W kolejnym dniu ponownie wyrabiam dodając 100 ml wody i napełniam za pomocą nadziewarki jelita wieprzowe 28-30 mm tworząc pętka – wianki o długości dopasowanej do używanej wędzarni. Końcówki związuję, pętka nakłuwam i wieszam do osuszenia.

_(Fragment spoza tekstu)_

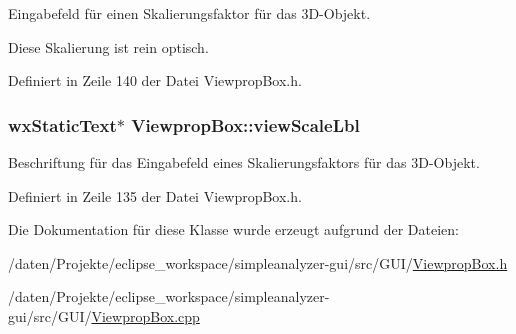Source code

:Eingabefeld für einen Skalierungsfaktor für das 3\-D-\/\-Objekt. 

Diese Skalierung ist rein optisch. 

Definiert in Zeile 140 der Datei Viewprop\-Box.\-h.

\hypertarget{classViewpropBox_ab312348ae97369e3b8a1a7ce8ba9e2b1}{
\subsubsection[{view\-Scale\-Lbl}]{\setlength{\rightskip}{0pt plus 5cm}wx\-Static\-Text$\ast$ Viewprop\-Box\-::view\-Scale\-Lbl\hspace{0.3cm}{\ttfamily [private]}}}\label{classViewpropBox_ab312348ae97369e3b8a1a7ce8ba9e2b1}


Beschriftung für das Eingabefeld eines Skalierungsfaktors für das 3\-D-\/\-Objekt. 



Definiert in Zeile 135 der Datei Viewprop\-Box.\-h.



Die Dokumentation für diese Klasse wurde erzeugt aufgrund der Dateien\-:\begin{DoxyCompactItemize}
\item 
/daten/\-Projekte/eclipse\-\_\-workspace/simpleanalyzer-\/gui/src/\-G\-U\-I/\hyperlink{ViewpropBox_8h}{Viewprop\-Box.\-h}\item 
/daten/\-Projekte/eclipse\-\_\-workspace/simpleanalyzer-\/gui/src/\-G\-U\-I/\hyperlink{ViewpropBox_8cpp}{Viewprop\-Box.\-cpp}\end{DoxyCompactItemize}
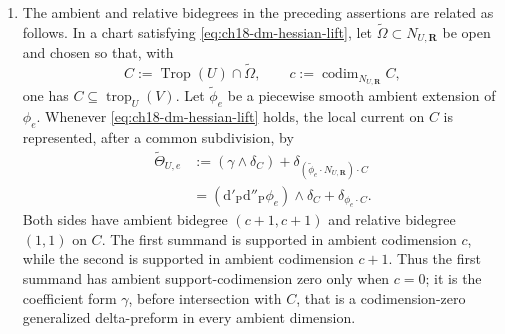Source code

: \begin{lemma}
\begin{enumerate}
\item\label{itm:ch18-dm:degree}
 The ambient and relative bidegrees in the preceding assertions are related
 as follows.  In a chart satisfying \eqref{eq:ch18-dm-hessian-lift}, let
 \(\widetilde\Omega\subset N_{U,\mathbf R}\) be open and chosen so that,
 with
 \[
       C:=\operatorname{Trop}(U)\cap\widetilde\Omega,
       \qquad c:=\operatorname{codim}_{N_{U,\mathbf R}} C,
 \]
 one has \(C\subseteq\operatorname{trop}_U(V)\).  Let
 \(\widetilde\phi_e\) be a piecewise smooth ambient extension of
 \(\phi_e\).  Whenever \eqref{eq:ch18-dm-hessian-lift} holds, the local
 current on \(C\) is represented, after a common subdivision, by
 \begin{equation}
 \label{eq:ch18-dm-ambient-representative}
 \begin{aligned}
   \widetilde\Theta_{U,e}
    &:=(\gamma\wedge\delta_C)
       +\delta_{(\widetilde\phi_e\cdot N_{U,\mathbf R})\cdot C}\\
     &=(\mathrm d'_{\mathrm P}\mathrm d''_{\mathrm P}\phi_e)
          \wedge\delta_C
       +\delta_{\phi_e\cdot C}.
 \end{aligned}
 \end{equation}
 Both sides have ambient bidegree \((c+1,c+1)\) and relative bidegree
 \((1,1)\) on \(C\).  The first summand is supported in ambient codimension
 \(c\), while the second is supported in ambient codimension \(c+1\).
 Thus the first summand has ambient support-codimension zero only when
 \(c=0\); it is the coefficient form \(\gamma\), before intersection with
 \(C\), that is a codimension-zero generalized delta-preform in every
 ambient dimension.
\end{enumerate}
\end{lemma}
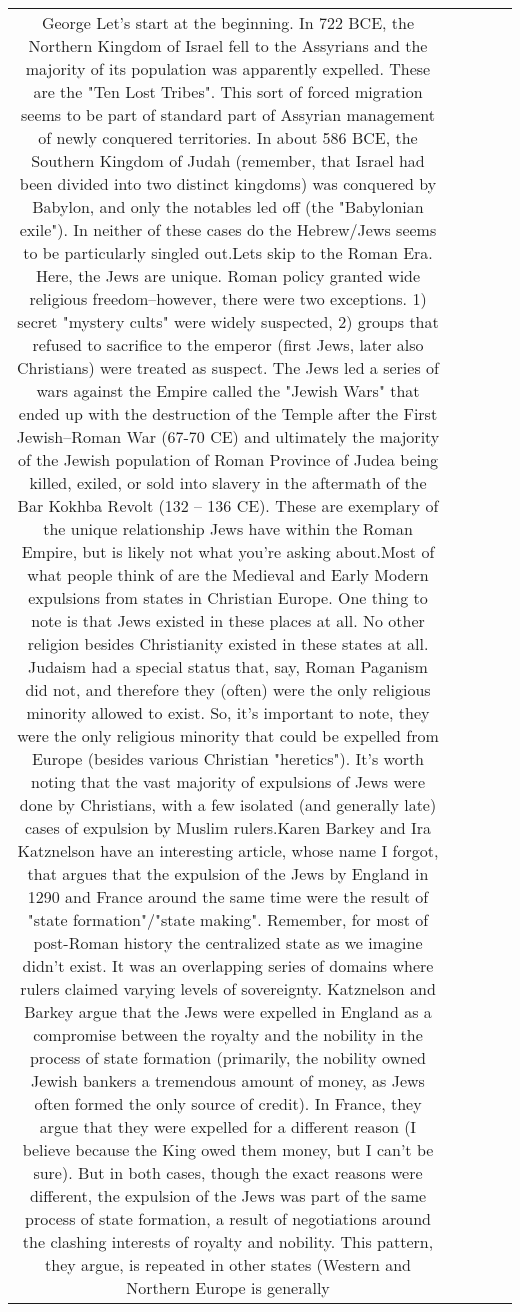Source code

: \documentclass[11pt]{article}
\newlength\mylength
\begin{document}
\begin{center}
\begin{longtable}{|C{.65\mylength}|C{.30\mylength}|C{.12\mylength}|C{.12\mylength}|C{.12\mylength}|}
  \small George Let's start at the beginning. In 722 BCE, the Northern Kingdom of Israel fell to the Assyrians and the majority of its population was apparently expelled. These are the "Ten Lost Tribes". This sort of forced migration seems to be part of standard part of Assyrian management of newly conquered territories. In about 586 BCE, the Southern Kingdom of Judah (remember, that Israel had been divided into two distinct kingdoms) was conquered by Babylon, and only the notables led off (the "Babylonian exile"). In neither of these cases do the Hebrew/Jews seems to be particularly singled out.Lets skip to the Roman Era. Here, the Jews are unique. Roman policy granted wide religious freedom--however, there were two exceptions. 1) secret "mystery cults" were widely suspected, 2) groups that refused to sacrifice to the emperor (first Jews, later also Christians) were treated as suspect. The Jews led a series of wars against the Empire called the "Jewish Wars" that ended up with the destruction of the Temple after the First Jewish–Roman War (67-70 CE) and ultimately the majority of the Jewish population of Roman Province of Judea being killed, exiled, or sold into slavery in the aftermath of the Bar Kokhba Revolt (132 – 136 CE). These are exemplary of the unique relationship Jews have within the Roman Empire, but is likely not what you're asking about.Most of what people think of are the Medieval and Early Modern expulsions from states in Christian Europe. One thing to note is that Jews existed in these places at all. No other religion besides Christianity existed in these states at all. Judaism had a special status that, say, Roman Paganism did not, and therefore they (often) were the only religious minority allowed to exist. So, it's important to note, they were the only religious minority that could be expelled from Europe (besides various Christian "heretics"). It's worth noting that the vast majority of expulsions of Jews were done by Christians, with a few isolated (and generally late) cases of expulsion by Muslim rulers.Karen Barkey and Ira Katznelson have an interesting article, whose name I forgot, that argues that the expulsion of the Jews by England in 1290 and France around the same time were the result of "state formation"/"state making". Remember, for most of post-Roman history the centralized state as we imagine didn't exist. It was an overlapping series of domains where rulers claimed varying levels of sovereignty. Katznelson and Barkey argue that the Jews were expelled in England as a compromise between the royalty and the nobility in the process of state formation (primarily, the nobility owned Jewish bankers a tremendous amount of money, as Jews often formed the only source of credit). In France, they argue that they were expelled for a different reason (I believe because the King owed them money, but I can't be sure). But in both cases, though the exact reasons were different, the expulsion of the Jews was part of the same process of state formation, a result of negotiations around the clashing interests of royalty and nobility. This pattern, they argue, is repeated in other states (Western and Northern Europe is generally 
\end{longtable}
\end{center}
\end{document}
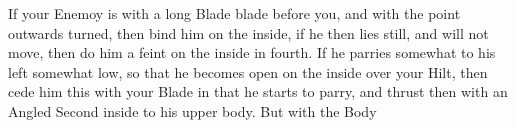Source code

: 
If your Enemoy is with a long Blade blade before you, and with the
point outwards turned, then bind him on the inside, if he then lies
still, and will not move, then do him a feint on the inside in
fourth. If he parries somewhat to his left somewhat low, so that he
becomes open on the inside over your Hilt, then cede him this with
your Blade in that he starts to parry, and thrust then with an Angled
Second inside to his upper body. But with the Body
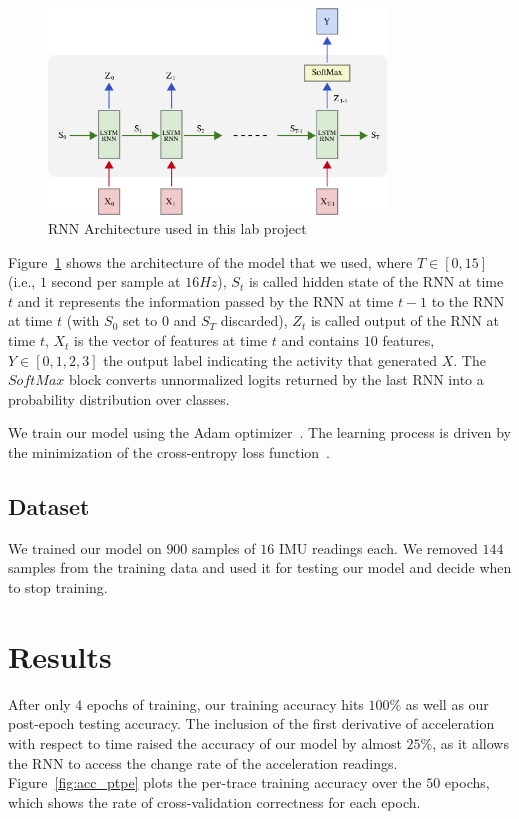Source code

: \documentclass{article}
\begin{document}
\begin{figure}[t]
    \centering
    \vspace{-8pt}
    \includegraphics[width=0.8\textwidth]{figures/rnn_full}
    \caption{RNN Architecture used in this lab project \label{fig:rnn_architecture}}
    \vspace{-6pt}
\end{figure}

Figure~\ref{fig:rnn_architecture} shows the architecture of the model that we used, where
$T \in [0,15]$ (i.e., $1$ second per sample at $16Hz$), $S_t$ is called hidden state of the
RNN at time $t$ and it represents the information passed by the RNN at time $t-1$ to the RNN
at time $t$ (with $S_0$ set to $0$ and $S_T$ discarded), $Z_t$ is called output of the RNN
at time $t$, $X_t$ is the vector of features at time $t$ and contains $10$ features,
$Y \in [0,1,2,3]$ the output label indicating the activity that generated $X$.
The $SoftMax$ block converts
unnormalized logits returned by the last RNN into a probability distribution over classes.

We train our model using the Adam optimizer~\cite{kingma2014adam}.
The learning process is driven by the minimization of the cross-entropy loss
function~\cite{rubinstein1999cross}.

\subsection{Dataset}
\vspace{-.2cm}

We trained our model on $900$ samples of $16$ IMU readings each. We removed $144$ samples
from the training data and used it for testing our model and decide when to stop training.


\section{Results}
\vspace{-.3cm} 
After only $4$ epochs of training, our training accuracy hits $100\%$ as well as our 
post-epoch testing accuracy. 
The inclusion of the first derivative of acceleration with respect to time raised the accuracy 
of our model by almost $25\%$, as it allows the RNN to access the change rate of the 
acceleration readings. Figure~\ref{fig:acc_ptpe} plots the per-trace training
accuracy over the $50$ epochs, which shows the rate of cross-validation correctness 
for each epoch.
\end{document}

Teraz trochę o garnku, który posłuży mi do wędzenia. Jest on fabrycznie przystosowany do tego zadania, ale to wciąż jest zwykły, w pełni funkcjonalny garnek. Praca na tego rodzaju namiastkach tradycyjnej wędzarni nie jest dokładnie tym samym procesem, który występuje w klasycznej wędzarni. Można to nazwać obróbką termiczną w atmosferze dymu. Zwykle ten proces jest znacznie krótszy od tradycyjnego i jest obarczony pewną niedogodnością. Chodzi o to, że małe wędzarnie to ograniczona przestrzeń i nawet bardzo dobrze osuszone wędliny w trakcie podgrzewania uwalniają nieco wilgoci i ta wilgoć w małej przestrzeni wędzarni zakłóca proces wędzenia. Nadmiar wilgoci w komorze wędzenia może prowadzić do nierównomierności koloru i kwaśnego posmaku, a przesadzenie z ilością dymu może spowodować goryczkę.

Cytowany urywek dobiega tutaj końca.